Pensions and Benefits

As we reported in the January 1999 FI News, talks between the Treasury Board and the unions on Pension Reform have broken off and the government has decided to unilaterally legislate changes.

The improvement to the basic formula that would change the period of average highest salary used to calculate pension benefits from six to five continuous years is good.

However, legislation would also determine the use of the plan’s almost $30 billion surplus. The government intends on using our pension plan surplus in the same manner as it is doing with the Employment Insurance surplus. There is no provision for a Joint Union Management Board and its Investment Board does not include labour representation.

For all of Mr. Massé’s rhetoric on improving the conditions within the Public Service and its morale, we have gone through turmoil after turmoil, wage freezes, massive job cuts, privatizations, freeze on binding arbitration, UCS and ill defined salary protection, to achieve what?
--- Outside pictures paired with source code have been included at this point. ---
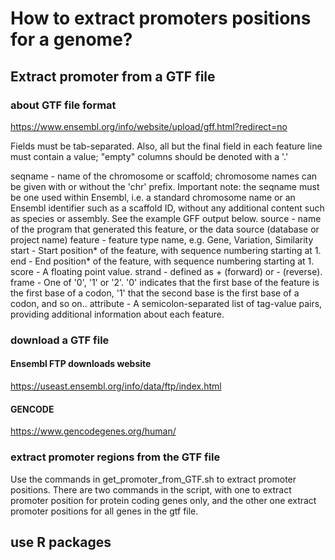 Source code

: # How to extract promoters positions for a genome?

## Extract promoter from a GTF file

### about GTF file format
https://www.ensembl.org/info/website/upload/gff.html?redirect=no

Fields must be tab-separated. Also, all but the final field in each feature line must contain a value; "empty" columns should be denoted with a '.'

seqname - name of the chromosome or scaffold; chromosome names can be given with or without the 'chr' prefix. Important note: the seqname must be one used within Ensembl, i.e. a standard chromosome name or an Ensembl identifier such as a scaffold ID, without any additional content such as species or assembly. See the example GFF output below.
source - name of the program that generated this feature, or the data source (database or project name)
feature - feature type name, e.g. Gene, Variation, Similarity
start - Start position* of the feature, with sequence numbering starting at 1.
end - End position* of the feature, with sequence numbering starting at 1.
score - A floating point value.
strand - defined as + (forward) or - (reverse).
frame - One of '0', '1' or '2'. '0' indicates that the first base of the feature is the first base of a codon, '1' that the second base is the first base of a codon, and so on..
attribute - A semicolon-separated list of tag-value pairs, providing additional information about each feature.

### download a GTF file

#### Ensembl FTP downloads website
https://useast.ensembl.org/info/data/ftp/index.html

#### GENCODE
https://www.gencodegenes.org/human/

### extract promoter regions from the GTF file
Use the commands in get_promoter_from_GTF.sh to extract promoter positions.
There are two commands in the script, with one to extract promoter position for protein coding genes only, and the other one extract promoter positions for all genes in the gtf file.

## use R packages

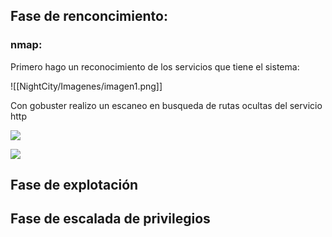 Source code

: 
## Fase de renconcimiento:

### nmap:

Primero hago un reconocimiento de los servicios que tiene el sistema:

![[NightCity/Imagenes/imagen1.png]]

Con gobuster realizo un escaneo en busqueda de rutas ocultas del servicio http

![](NightCity/Imagenes/Pasted%20image%2020250822202009.png)

![](NightCity/Imagenes/Pasted%20image%2020250822202009.png)


## Fase de explotación


## Fase de escalada de privilegios
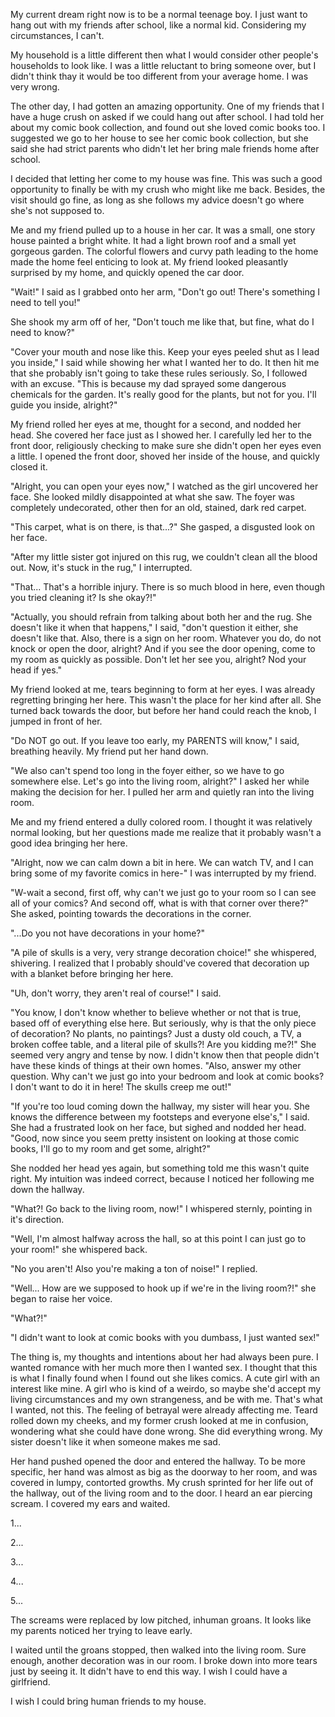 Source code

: My current dream right now is to be a normal teenage boy. I just want to hang out with my friends after school, like a normal kid. Considering my circumstances, I can't.

My household is a little different then what I would consider other people's households to look like. I was a little reluctant to bring someone over, but I didn't think thay it would be too different from your average home. I was very wrong. 

The other day, I had gotten an amazing opportunity. One of my friends that I have a huge crush on asked if we could hang out after school. I had told her about my comic book collection, and found out she loved comic books too. I suggested we go to her house to see her comic book collection, but she said she had strict parents who didn't let her bring male friends home after school.

I decided that letting her come to my house was fine.  This was such a good opportunity to finally be with my crush who might like me back. Besides, the visit should go fine, as long as she follows my advice doesn't go where she's not supposed to.

Me and my friend pulled up to a house in her car. It was a small, one story house painted a bright white. It had a light brown roof and a small yet gorgeous garden. The colorful flowers and curvy path leading to the home made the home feel enticing to look at. My friend looked pleasantly surprised by my home, and quickly opened the car door. 

"Wait!" I said as I grabbed onto her arm, "Don't go out! There's something I need to tell you!"

She shook my arm off of her, "Don't touch me like that, but fine, what do I need to know?"

"Cover your mouth and nose like this. Keep your eyes peeled shut as I lead you inside," I said while showing  her what I wanted her to do. It then hit me that she probably isn't going to take these rules seriously. So, I followed with an excuse. "This is because my dad sprayed some dangerous chemicals for the garden. It's really good for the plants, but not for you. I'll guide you inside, alright?"

My friend rolled her eyes at me, thought for a second, and nodded her head. She covered her face just as I showed her. I carefully led her to the front door, religiously checking to make sure she didn't open her eyes even a little. I opened the front door, shoved her inside of the house, and quickly closed it. 

"Alright, you can open your eyes now," I watched as the girl uncovered her face. She looked mildly disappointed at what she saw. The foyer was completely undecorated, other then for an old, stained, dark red carpet.

"This carpet, what is on there, is that...?" She gasped, a disgusted look on her face.

"After my little sister got injured on this rug, we couldn't clean all the blood out. Now, it's stuck in the rug," I interrupted.

"That... That's a horrible injury. There is so much blood in here, even though you tried cleaning it? Is she okay?!" 

"Actually, you should refrain from talking about both her and the rug. She doesn't like it when that happens," I said, "don't question it either, she doesn't like that. Also, there is a sign on her room. Whatever you do, do not knock or open the door, alright? And if you see the door opening, come to my room as quickly as possible. Don't let her see you, alright? Nod your head if yes."

My friend looked at me, tears beginning to form at her eyes. I was already regretting bringing her here. This wasn't the place for her kind after all. She turned back towards the door, but before her hand could reach the knob, I jumped in front of her.

"Do NOT go out. If you leave too early, my PARENTS will know," I said, breathing heavily. My friend put her hand down. 

"We also can't spend too long in the foyer either, so we have to go somewhere else. Let's go into the living room, alright?" I asked her while making the decision for her. I pulled her arm and quietly ran into the living room. 

Me and my friend entered a dully colored room. I thought it was relatively normal looking, but her questions made me realize that it probably wasn't a good idea bringing her here.

"Alright, now we can calm down a bit in here. We can watch TV, and I can bring some of my favorite comics in here-" I was interrupted by my friend.

"W-wait a second, first off, why can't we just go to your room so I can see all of your comics? And second off, what is with that corner over there?" She asked, pointing towards the decorations in the corner.

"...Do you not have decorations in your home?" 

"A pile of skulls is a very, very strange decoration choice!" she whispered, shivering. I realized that I probably should've covered that decoration up with a blanket before bringing her here. 

"Uh, don't worry, they aren't real of course!" I said.

"You know, I don't know whether to believe whether or not that is true, based off of everything else here. But seriously, why is that the only piece of decoration? No plants, no paintings? Just a dusty old couch, a TV, a broken coffee table, and a literal pile of skulls?! Are you kidding me?!" She seemed very angry and tense by now. I didn't know then that people didn't have these kinds of things at their own homes. "Also, answer my other question. Why can't we just go into your bedroom and look at comic books? I don't want to do it in here! The skulls creep me out!"

"If you're too loud coming down the hallway, my sister will hear you. She knows the difference between my footsteps and everyone else's," I said. She had a frustrated look on her face, but sighed and nodded her head. "Good, now since you seem pretty insistent on looking at those comic books, I'll go to my room and get some, alright?" 

She nodded her head yes again, but something told me this wasn't quite right. My intuition was indeed correct, because I noticed her following me down the hallway.

"What?! Go back to the living room, now!" I whispered sternly, pointing in it's direction.

"Well, I'm almost halfway across the hall, so at this point I can just go to your room!" she whispered back.

"No you aren't! Also you're making a ton of noise!" I replied.

"Well... How are we supposed to hook up if we're in the living room?!" she began to raise her voice.

"What?!"

"I didn't want to look at comic books with you dumbass, I just wanted sex!" 

The thing is, my thoughts and intentions about her had always been pure. I wanted romance with her much more then I wanted sex. I thought that this is what I finally found when I found out she likes comics. A cute girl with an interest like mine. A girl who is kind of a weirdo, so maybe she'd accept my living circumstances and my own strangeness, and be with me. That's what I wanted, not this. The feeling of betrayal were already affecting me. Teard rolled down my cheeks, and my former crush looked at me in confusion, wondering what she could have done wrong. She did everything wrong. My sister doesn't like it when someone makes me sad. 

Her hand pushed opened the door and entered the hallway. To be more specific, her hand was almost as big as the doorway to her room, and was covered in lumpy, contorted growths. My crush sprinted for her life out of the hallway, out of the living room and to the door. I heard an ear piercing scream. I covered my ears and waited.

1...

2...

3...

4...

5...

The screams were replaced by low pitched, inhuman groans. It looks like my parents noticed her trying to leave early.

I waited until the groans stopped, then walked into the living room. Sure enough, another decoration was in our room. I broke down into more tears just by seeing it. It didn't have to end this way. I wish I could have a girlfriend.

I wish I could bring human friends to my house.
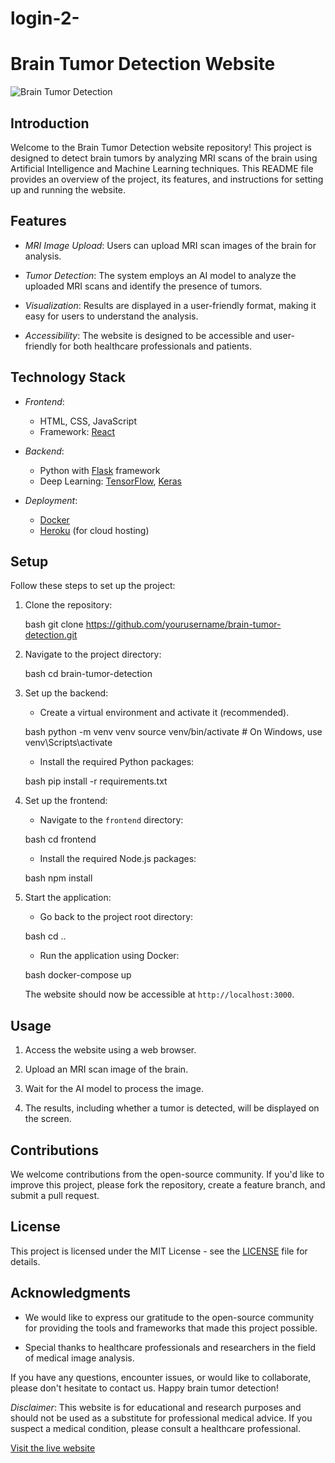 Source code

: # login-2-
# Brain Tumor Detection Website

![Brain Tumor Detection](banner.png)

## Introduction

Welcome to the Brain Tumor Detection website repository! This project is designed to detect brain tumors by analyzing MRI scans of the brain using Artificial Intelligence and Machine Learning techniques. This README file provides an overview of the project, its features, and instructions for setting up and running the website.

## Features

- *MRI Image Upload*: Users can upload MRI scan images of the brain for analysis.

- *Tumor Detection*: The system employs an AI model to analyze the uploaded MRI scans and identify the presence of tumors.

- *Visualization*: Results are displayed in a user-friendly format, making it easy for users to understand the analysis.

- *Accessibility*: The website is designed to be accessible and user-friendly for both healthcare professionals and patients.

## Technology Stack

- *Frontend*:
  - HTML, CSS, JavaScript
  - Framework: [React](https://reactjs.org/)
  
- *Backend*:
  - Python with [Flask](https://flask.palletsprojects.com/) framework
  - Deep Learning: [TensorFlow](https://www.tensorflow.org/), [Keras](https://keras.io/)

- *Deployment*:
  - [Docker](https://www.docker.com/)
  - [Heroku](https://www.heroku.com/) (for cloud hosting)

## Setup

Follow these steps to set up the project:

1. Clone the repository:

   bash
   git clone https://github.com/yourusername/brain-tumor-detection.git
   

2. Navigate to the project directory:

   bash
   cd brain-tumor-detection
   

3. Set up the backend:

   - Create a virtual environment and activate it (recommended).

   bash
   python -m venv venv
   source venv/bin/activate  # On Windows, use venv\Scripts\activate
   

   - Install the required Python packages:

   bash
   pip install -r requirements.txt
   

4. Set up the frontend:

   - Navigate to the `frontend` directory:

   bash
   cd frontend
   

   - Install the required Node.js packages:

   bash
   npm install
   

5. Start the application:

   - Go back to the project root directory:

   bash
   cd ..
   

   - Run the application using Docker:

   bash
   docker-compose up
   

   The website should now be accessible at `http://localhost:3000`.

## Usage

1. Access the website using a web browser.

2. Upload an MRI scan image of the brain.

3. Wait for the AI model to process the image.

4. The results, including whether a tumor is detected, will be displayed on the screen.

## Contributions

We welcome contributions from the open-source community. If you'd like to improve this project, please fork the repository, create a feature branch, and submit a pull request.

## License

This project is licensed under the MIT License - see the [LICENSE](LICENSE) file for details.

## Acknowledgments

- We would like to express our gratitude to the open-source community for providing the tools and frameworks that made this project possible.

- Special thanks to healthcare professionals and researchers in the field of medical image analysis.

If you have any questions, encounter issues, or would like to collaborate, please don't hesitate to contact us. Happy brain tumor detection!

*Disclaimer*: This website is for educational and research purposes and should not be used as a substitute for professional medical advice. If you suspect a medical condition, please consult a healthcare professional.

[Visit the live website](https://your-website-url.com)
The pension issue impacts all public servants, members of the Canadian Forces, RCMP, postal workers, pensioners, etc. and we must demonstrate to the government that enough is enough!

As a start, we are asking each member to send a letter to Mr. Massé to register your concern about the government’s intent to grab the surplus in the pension plan. A form letter is attached should you not want to compose a personal letter. Please also send a copy of the letter to your member of Parliament.

We are coordinating our efforts with the other bargaining agents for further action and will keep you informed.